Amid the silence which followed Elbert's remark, June fought hard to cast her weakness off. She wanted no longer to die. The recovery of the talisman inhibited, at least for the time being, that desire. Acutely aware that the Van Roon was still miraculously hers, she felt that come what might she must go on.

But her position was hopeless indeed. She dare not venture out of doors, with a murderous thief waiting to spring upon her. And if venture she did, there was nowhere she could go. Besides, had there been any place of refuge for such a weary bundle of frightened misery, without money and with a sorry ignorance of the fog-bound maze of bricks and mortar in which she was now lost, there would have been no means of getting to her destination.

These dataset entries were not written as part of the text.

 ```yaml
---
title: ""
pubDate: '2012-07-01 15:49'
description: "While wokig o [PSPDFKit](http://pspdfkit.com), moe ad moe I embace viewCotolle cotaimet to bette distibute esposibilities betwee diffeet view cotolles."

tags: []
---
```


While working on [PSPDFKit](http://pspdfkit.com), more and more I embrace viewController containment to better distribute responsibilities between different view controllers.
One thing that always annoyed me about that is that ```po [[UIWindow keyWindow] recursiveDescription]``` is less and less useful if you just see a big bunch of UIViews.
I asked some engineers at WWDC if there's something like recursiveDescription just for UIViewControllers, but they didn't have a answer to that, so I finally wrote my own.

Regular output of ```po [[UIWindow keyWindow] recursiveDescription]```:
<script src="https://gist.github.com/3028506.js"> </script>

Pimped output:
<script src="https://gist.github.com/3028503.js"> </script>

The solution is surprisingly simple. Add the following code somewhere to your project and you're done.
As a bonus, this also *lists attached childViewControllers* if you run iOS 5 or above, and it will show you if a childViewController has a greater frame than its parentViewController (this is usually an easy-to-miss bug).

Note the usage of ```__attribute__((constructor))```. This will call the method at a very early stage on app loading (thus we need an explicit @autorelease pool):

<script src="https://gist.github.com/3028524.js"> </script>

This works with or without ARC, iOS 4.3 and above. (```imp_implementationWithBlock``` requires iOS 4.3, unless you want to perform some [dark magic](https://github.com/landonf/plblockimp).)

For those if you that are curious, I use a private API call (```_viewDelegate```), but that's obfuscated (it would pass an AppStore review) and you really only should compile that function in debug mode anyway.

At the same time, she had no wish to stay with these uncouth, ill-looking, evil-smelling people one moment longer than was necessary. In a curiously intimate way she was reminded of that grim story Oliver Twist, which had so powerfully haunted her youth. To her distorted mind, this squalid interior was a veritable thieves' kitchen, the crone a female Fagin, the angel of the cup, a counterpart of Bill Sikes, and the gloomy, beetle-browed Elbert a kind of Artful Dodger grown up. She and her treasure could never be safe in such a place, yet at the other side of the door nameless horrors awaited her.